[Dataset records]
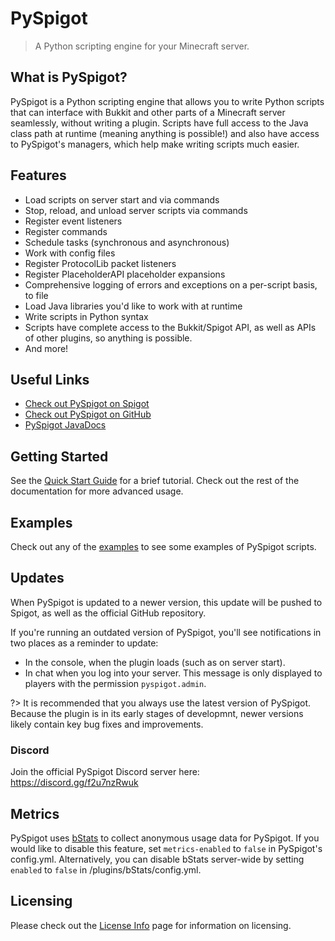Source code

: # PySpigot

> A Python scripting engine for your Minecraft server.

## What is PySpigot?

PySpigot is a Python scripting engine that allows you to write Python scripts that can interface with Bukkit and other parts of a Minecraft server seamlessly, without writing a plugin. Scripts have full access to the Java class path at runtime (meaning anything is possible!) and also have access to PySpigot's managers, which help make writing scripts much easier.

## Features

- Load scripts on server start and via commands
- Stop, reload, and unload server scripts via commands
- Register event listeners
- Register commands
- Schedule tasks (synchronous and asynchronous)
- Work with config files
- Register ProtocolLib packet listeners
- Register PlaceholderAPI placeholder expansions
- Comprehensive logging of errors and exceptions on a per-script basis, to file
- Load Java libraries you'd like to work with at runtime
- Write scripts in Python syntax
- Scripts have complete access to the Bukkit/Spigot API, as well as APIs of other plugins, so anything is possible.
- And more!

## Useful Links

- [Check out PySpigot on Spigot](https://www.spigotmc.org/resources/pyspigot.111006/)
- [Check out PySpigot on GitHub](https://github.com/magicmq/pyspigot)
- [PySpigot JavaDocs](https://javadocs.magicmq.dev/pyspigot/)

## Getting Started

See the [Quick Start Guide](quickstart.md) for a brief tutorial. Check out the rest of the documentation for more advanced usage.

## Examples

Check out any of the [examples](examples.md) to see some examples of PySpigot scripts.

## Updates

When PySpigot is updated to a newer version, this update will be pushed to Spigot, as well as the official GitHub repository.

If you're running an outdated version of PySpigot, you'll see notifications in two places as a reminder to update:

- In the console, when the plugin loads (such as on server start).
- In chat when you log into your server. This message is only displayed to players with the permission `pyspigot.admin`.

?> It is recommended that you always use the latest version of PySpigot. Because the plugin is in its early stages of developmnt, newer versions likely contain key bug fixes and improvements.

### Discord

Join the official PySpigot Discord server here: https://discord.gg/f2u7nzRwuk

## Metrics

PySpigot uses [bStats](https://bstats.org/) to collect anonymous usage data for PySpigot. If you would like to disable this feature, set `metrics-enabled` to `false` in PySpigot's config.yml. Alternatively, you can disable bStats server-wide by setting `enabled` to `false` in /plugins/bStats/config.yml.

## Licensing

Please check out the [License Info](#license.md) page for information on licensing.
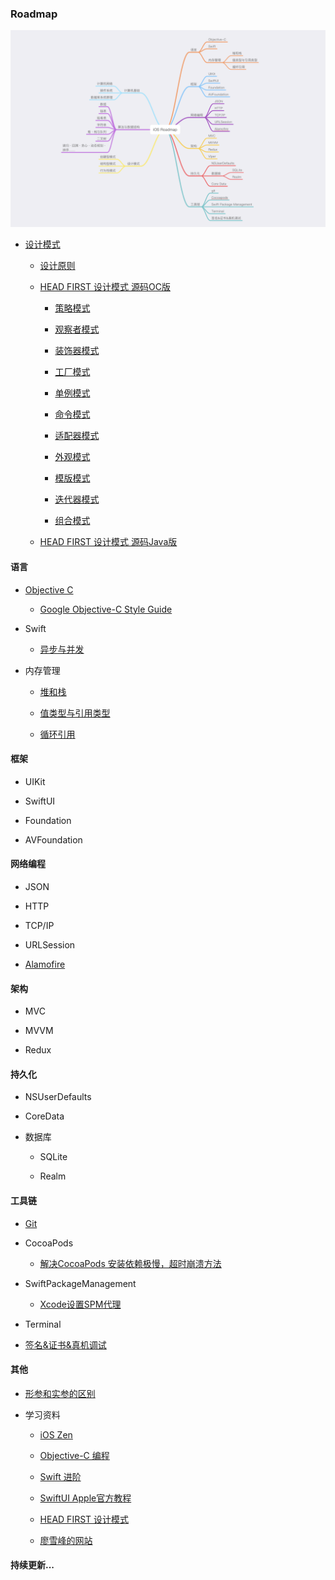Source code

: ### Roadmap
![](Resource/roadmapv1.png)


* [设计模式](https://refactoringguru.cn/design-patterns)

  * [设计原则](Others/DesignPrinciples.md)

  * [HEAD FIRST 设计模式 源码OC版](HeadFirstDesignPatternsOC)

    * [策略模式](HeadFirstDesignPatternsOC/StrategyPattern)

    * [观察者模式](HeadFirstDesignPatternsOC/ObserverPattern)

    * [装饰器模式](HeadFirstDesignPatternsOC/DecoratorPattern)

    * [工厂模式](HeadFirstDesignPatternsOC/FactoryPattern)

    * [单例模式](HeadFirstDesignPatternsOC/SingletonPattern)

    * [命令模式](HeadFirstDesignPatternsOC/CommandPattern)

    * [适配器模式](HeadFirstDesignPatternsOC/AdapterPattern)

    * [外观模式](HeadFirstDesignPatternsOC/FacadePattern)

    * [模版模式](HeadFirstDesignPatternsOC/TemplatePattern)

    * [迭代器模式](HeadFirstDesignPatternsOC/IteratorPattern)

    * [组合模式](HeadFirstDesignPatternsOC/CompositePattern)
    
  * [HEAD FIRST 设计模式 源码Java版](HeadFirstDesignPatternsJava)

#### 语言

* [Objective C](Objective-C)
  
  * [Google Objective-C Style Guide](https://zh-google-styleguide.readthedocs.io/en/latest/google-objc-styleguide/contents/)

* Swift

  * [异步与并发](https://juejin.cn/post/7091099801668255774)

* 内存管理

  * [堆和栈](MemoryManagement/Heap&Stack.md)

  * [值类型与引用类型](https://blog.csdn.net/LiqunZhang/article/details/115227999)

  * [循环引用](https://zhuanlan.zhihu.com/p/22299084?from=from_parent_mindnote)

#### 框架

  * UIKit

  * SwiftUI

  * Foundation

  * AVFoundation

#### 网络编程

  * JSON

  * HTTP

  * TCP/IP

  * URLSession

  * [Alamofire](https://github.com/Alamofire/Alamofire)

#### 架构

  * MVC

  * MVVM

  * Redux

#### 持久化

  * NSUserDefaults

  * CoreData

  * 数据库

    * SQLite

    * Realm

#### 工具链

  * [Git](ToolChain/learngit.md)

  * CocoaPods

    * [解决CocoaPods 安装依赖极慢，超时崩溃方法](https://github.com/yangjunning/issues/issues/216#issue-932307978)

  * SwiftPackageManagement
    * [Xcode设置SPM代理](https://www.bolee.fun/xcode-spm-with-proxy.html)

  * Terminal

  * [签名&证书&真机调试](https://developer.apple.com/cn/support/code-signing/)

#### 其他

* [形参和实参的区别](Others/Arguments&Parameters.md)

* 学习资料

  * [iOS Zen](https://github.com/100mango/zen)

  * [Objective-C 编程](Objective-C/Objective-C编程第2版.pdf)

  * [Swift 进阶](https://objccn.io/products/advanced-swift/)

  * [SwiftUI Apple官方教程](https://developer.apple.com/tutorials/swiftui)

  * [HEAD FIRST 设计模式](Others/HEAD_FIRST设计模式.pdf)

  * [廖雪峰的网站](https://www.liaoxuefeng.com)

#### 持续更新...
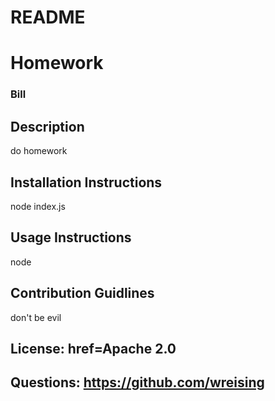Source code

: # README
# Homework
### Bill

## Description

do homework

## Installation Instructions

node index.js

## Usage Instructions

node

## Contribution Guidlines

don't be evil

## License: href=Apache 2.0

## Questions: https://github.com/wreising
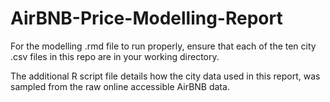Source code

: # AirBNB-Price-Modelling-Report

For the modelling .rmd file to run properly, ensure that each of the ten city .csv files in this repo are in your working directory.

The additional R script file details how the city data used in this report, was sampled from the raw online accessible AirBNB data.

Problem to work on —
Both the first line of the records above and the line containing "- In chat when" belong in the copy; please return them and every line between, exactly, minus the pictures.

Answer area —
Source code

: # PySpigot

> A Python scripting engine for your Minecraft server.

## What is PySpigot?

PySpigot is a Python scripting engine that allows you to write Python scripts that can interface with Bukkit and other parts of a Minecraft server seamlessly, without writing a plugin. Scripts have full access to the Java class path at runtime (meaning anything is possible!) and also have access to PySpigot's managers, which help make writing scripts much easier.

## Features

- Load scripts on server start and via commands
- Stop, reload, and unload server scripts via commands
- Register event listeners
- Register commands
- Schedule tasks (synchronous and asynchronous)
- Work with config files
- Register ProtocolLib packet listeners
- Register PlaceholderAPI placeholder expansions
- Comprehensive logging of errors and exceptions on a per-script basis, to file
- Load Java libraries you'd like to work with at runtime
- Write scripts in Python syntax
- Scripts have complete access to the Bukkit/Spigot API, as well as APIs of other plugins, so anything is possible.
- And more!

## Useful Links

- [Check out PySpigot on Spigot](https://www.spigotmc.org/resources/pyspigot.111006/)
- [Check out PySpigot on GitHub](https://github.com/magicmq/pyspigot)
- [PySpigot JavaDocs](https://javadocs.magicmq.dev/pyspigot/)

## Getting Started

See the [Quick Start Guide](quickstart.md) for a brief tutorial. Check out the rest of the documentation for more advanced usage.

## Examples

Check out any of the [examples](examples.md) to see some examples of PySpigot scripts.

## Updates

When PySpigot is updated to a newer version, this update will be pushed to Spigot, as well as the official GitHub repository.

If you're running an outdated version of PySpigot, you'll see notifications in two places as a reminder to update:

- In the console, when the plugin loads (such as on server start).
- In chat when you log into your server. This message is only displayed to players with the permission `pyspigot.admin`.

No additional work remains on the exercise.